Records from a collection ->
-=-=-=-=-

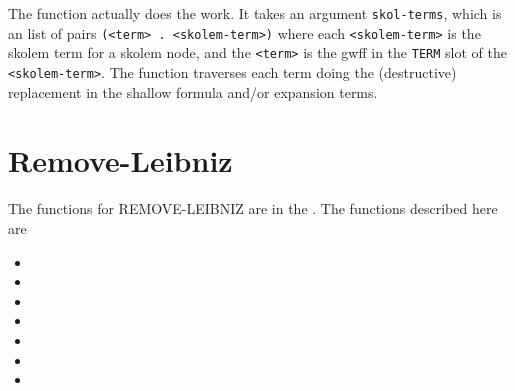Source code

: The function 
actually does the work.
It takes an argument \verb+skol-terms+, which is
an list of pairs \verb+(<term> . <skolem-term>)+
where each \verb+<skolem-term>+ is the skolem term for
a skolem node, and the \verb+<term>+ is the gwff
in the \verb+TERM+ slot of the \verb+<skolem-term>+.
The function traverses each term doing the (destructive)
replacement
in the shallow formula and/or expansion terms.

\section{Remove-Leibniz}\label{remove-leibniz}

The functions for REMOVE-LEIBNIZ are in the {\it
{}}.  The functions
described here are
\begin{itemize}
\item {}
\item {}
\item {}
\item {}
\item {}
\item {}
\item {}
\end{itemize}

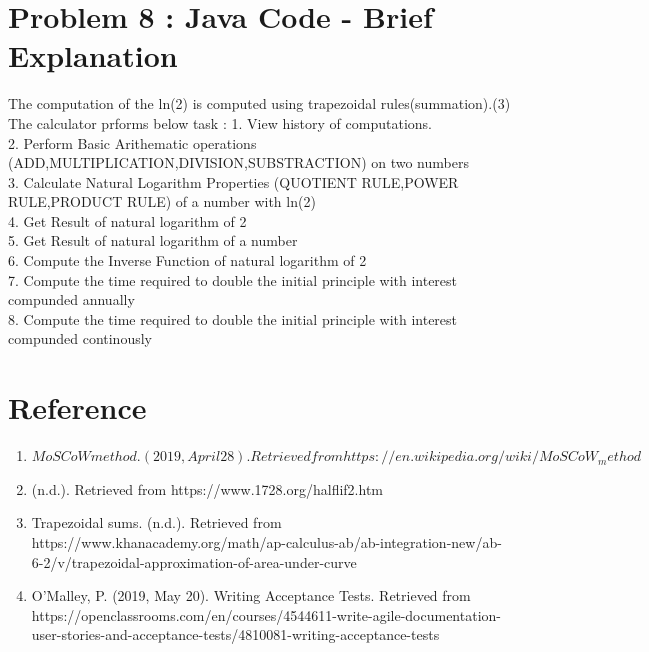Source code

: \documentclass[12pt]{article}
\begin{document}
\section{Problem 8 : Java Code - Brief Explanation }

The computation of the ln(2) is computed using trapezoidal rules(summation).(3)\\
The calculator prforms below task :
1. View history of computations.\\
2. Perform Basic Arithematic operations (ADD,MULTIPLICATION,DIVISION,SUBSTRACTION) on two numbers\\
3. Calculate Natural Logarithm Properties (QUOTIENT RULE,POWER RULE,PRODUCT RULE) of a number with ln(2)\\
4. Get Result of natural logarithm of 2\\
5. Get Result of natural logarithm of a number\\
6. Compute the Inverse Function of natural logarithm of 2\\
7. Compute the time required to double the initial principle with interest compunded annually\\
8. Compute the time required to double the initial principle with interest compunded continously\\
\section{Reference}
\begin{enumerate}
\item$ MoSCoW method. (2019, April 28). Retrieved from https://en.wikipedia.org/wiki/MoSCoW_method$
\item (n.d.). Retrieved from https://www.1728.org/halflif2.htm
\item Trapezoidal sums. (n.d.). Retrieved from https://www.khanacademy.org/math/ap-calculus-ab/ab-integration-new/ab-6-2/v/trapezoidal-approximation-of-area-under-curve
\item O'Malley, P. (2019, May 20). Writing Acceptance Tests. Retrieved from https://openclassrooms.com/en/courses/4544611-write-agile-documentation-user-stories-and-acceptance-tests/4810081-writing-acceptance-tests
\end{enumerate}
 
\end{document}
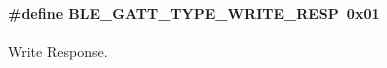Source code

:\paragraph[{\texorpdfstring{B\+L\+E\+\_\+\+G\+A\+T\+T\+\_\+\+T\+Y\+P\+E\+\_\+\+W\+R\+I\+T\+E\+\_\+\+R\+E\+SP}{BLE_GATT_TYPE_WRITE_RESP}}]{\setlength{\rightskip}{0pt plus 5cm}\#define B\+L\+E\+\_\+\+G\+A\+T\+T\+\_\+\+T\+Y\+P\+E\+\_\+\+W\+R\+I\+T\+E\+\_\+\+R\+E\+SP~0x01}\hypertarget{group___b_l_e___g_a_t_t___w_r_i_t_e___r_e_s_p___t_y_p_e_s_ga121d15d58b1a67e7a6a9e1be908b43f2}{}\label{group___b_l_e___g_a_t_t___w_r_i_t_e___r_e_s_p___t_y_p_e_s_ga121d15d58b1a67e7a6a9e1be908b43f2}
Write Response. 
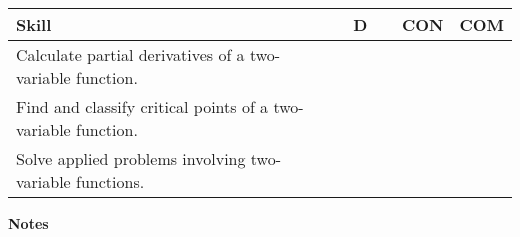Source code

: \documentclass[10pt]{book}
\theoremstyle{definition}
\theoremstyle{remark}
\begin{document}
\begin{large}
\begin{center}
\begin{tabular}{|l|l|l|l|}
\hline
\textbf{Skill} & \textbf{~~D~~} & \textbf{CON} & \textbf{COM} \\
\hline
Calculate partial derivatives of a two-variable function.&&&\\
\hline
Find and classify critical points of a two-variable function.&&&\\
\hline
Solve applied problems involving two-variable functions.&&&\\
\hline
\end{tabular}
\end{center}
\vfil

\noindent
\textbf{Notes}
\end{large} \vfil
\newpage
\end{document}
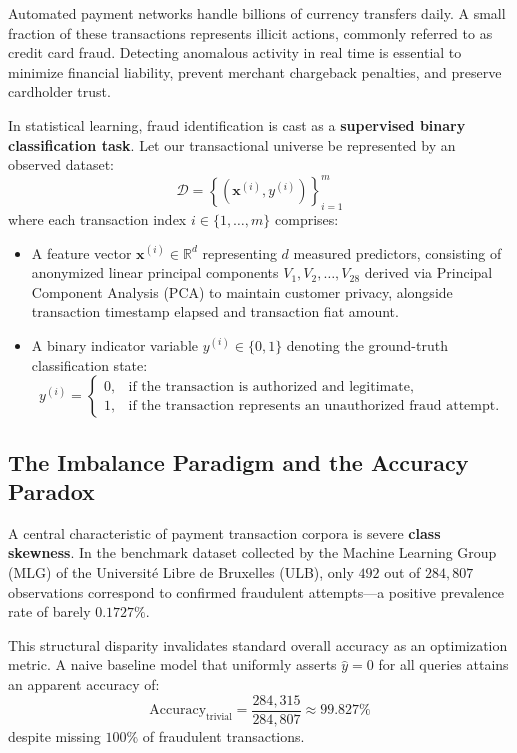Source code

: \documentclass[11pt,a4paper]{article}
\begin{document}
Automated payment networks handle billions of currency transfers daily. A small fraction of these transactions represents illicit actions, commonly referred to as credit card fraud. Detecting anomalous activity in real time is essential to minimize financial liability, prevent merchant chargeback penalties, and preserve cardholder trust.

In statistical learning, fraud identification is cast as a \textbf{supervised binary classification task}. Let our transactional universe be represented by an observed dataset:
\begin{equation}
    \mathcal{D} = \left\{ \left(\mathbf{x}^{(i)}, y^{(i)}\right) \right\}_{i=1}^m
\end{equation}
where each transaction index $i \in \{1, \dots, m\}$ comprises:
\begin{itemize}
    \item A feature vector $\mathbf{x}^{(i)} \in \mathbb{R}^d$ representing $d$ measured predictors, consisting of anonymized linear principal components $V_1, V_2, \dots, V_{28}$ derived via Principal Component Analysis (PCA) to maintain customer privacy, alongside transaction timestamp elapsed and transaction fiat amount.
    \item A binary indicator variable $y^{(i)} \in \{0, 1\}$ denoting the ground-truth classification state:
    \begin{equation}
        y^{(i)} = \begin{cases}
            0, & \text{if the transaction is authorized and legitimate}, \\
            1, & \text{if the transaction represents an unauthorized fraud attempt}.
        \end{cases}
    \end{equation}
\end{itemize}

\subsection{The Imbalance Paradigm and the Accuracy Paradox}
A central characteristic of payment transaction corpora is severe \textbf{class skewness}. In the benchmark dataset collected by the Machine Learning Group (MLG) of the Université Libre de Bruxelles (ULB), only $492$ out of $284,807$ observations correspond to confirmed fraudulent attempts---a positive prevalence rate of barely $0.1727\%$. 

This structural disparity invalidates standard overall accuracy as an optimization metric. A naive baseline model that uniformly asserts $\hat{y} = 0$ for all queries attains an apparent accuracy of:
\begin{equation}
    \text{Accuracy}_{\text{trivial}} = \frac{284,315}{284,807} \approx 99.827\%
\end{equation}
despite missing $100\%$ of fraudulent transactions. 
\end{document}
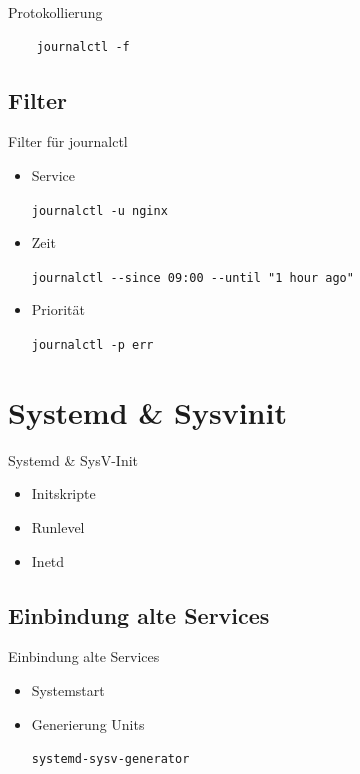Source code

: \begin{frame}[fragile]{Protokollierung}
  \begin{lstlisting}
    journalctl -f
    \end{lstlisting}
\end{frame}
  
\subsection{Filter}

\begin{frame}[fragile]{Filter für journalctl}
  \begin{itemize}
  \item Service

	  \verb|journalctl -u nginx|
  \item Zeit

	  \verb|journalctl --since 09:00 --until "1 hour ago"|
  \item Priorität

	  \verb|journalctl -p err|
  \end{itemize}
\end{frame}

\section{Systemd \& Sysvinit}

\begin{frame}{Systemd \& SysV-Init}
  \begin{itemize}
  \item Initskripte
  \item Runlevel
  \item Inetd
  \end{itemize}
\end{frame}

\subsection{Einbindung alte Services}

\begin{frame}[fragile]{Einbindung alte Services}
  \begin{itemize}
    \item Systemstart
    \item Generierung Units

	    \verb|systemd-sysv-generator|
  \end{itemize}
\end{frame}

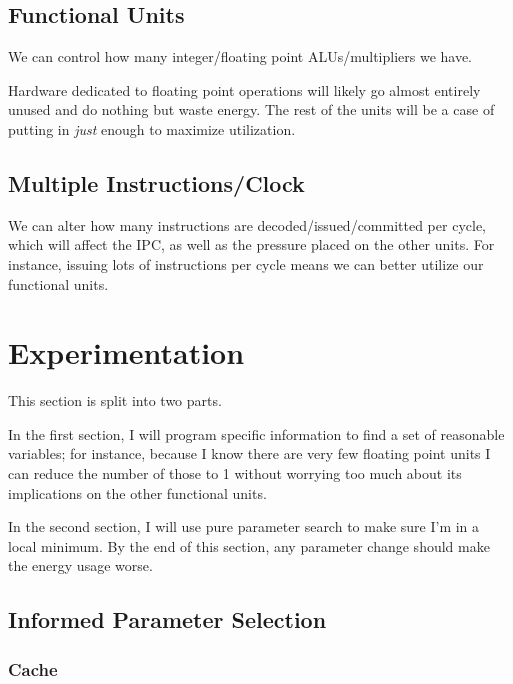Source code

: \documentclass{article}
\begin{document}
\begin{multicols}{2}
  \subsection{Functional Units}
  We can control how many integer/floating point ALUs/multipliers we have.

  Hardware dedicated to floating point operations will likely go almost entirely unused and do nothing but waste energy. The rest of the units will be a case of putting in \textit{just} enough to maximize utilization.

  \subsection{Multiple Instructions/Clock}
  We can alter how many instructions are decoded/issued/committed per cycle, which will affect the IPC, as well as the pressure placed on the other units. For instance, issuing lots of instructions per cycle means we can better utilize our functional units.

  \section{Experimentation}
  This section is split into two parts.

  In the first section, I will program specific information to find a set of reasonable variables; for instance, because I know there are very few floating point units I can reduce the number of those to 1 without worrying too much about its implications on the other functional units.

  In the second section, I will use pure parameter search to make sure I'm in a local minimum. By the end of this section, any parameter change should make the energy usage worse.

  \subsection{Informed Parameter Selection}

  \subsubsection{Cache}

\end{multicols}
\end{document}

-=-=-=-=-

WHAT YOU ARE ASKED TO DO -> Which of the lines above carry the string "binary"? Pick them out and copy them.

RESULT ->
In statistical learning, fraud identification is cast as a \textbf{supervised binary classification task}. Let our transactional universe be represented by an observed dataset:
    \item A binary indicator variable $y^{(i)} \in \{0, 1\}$ denoting the ground-truth classification state:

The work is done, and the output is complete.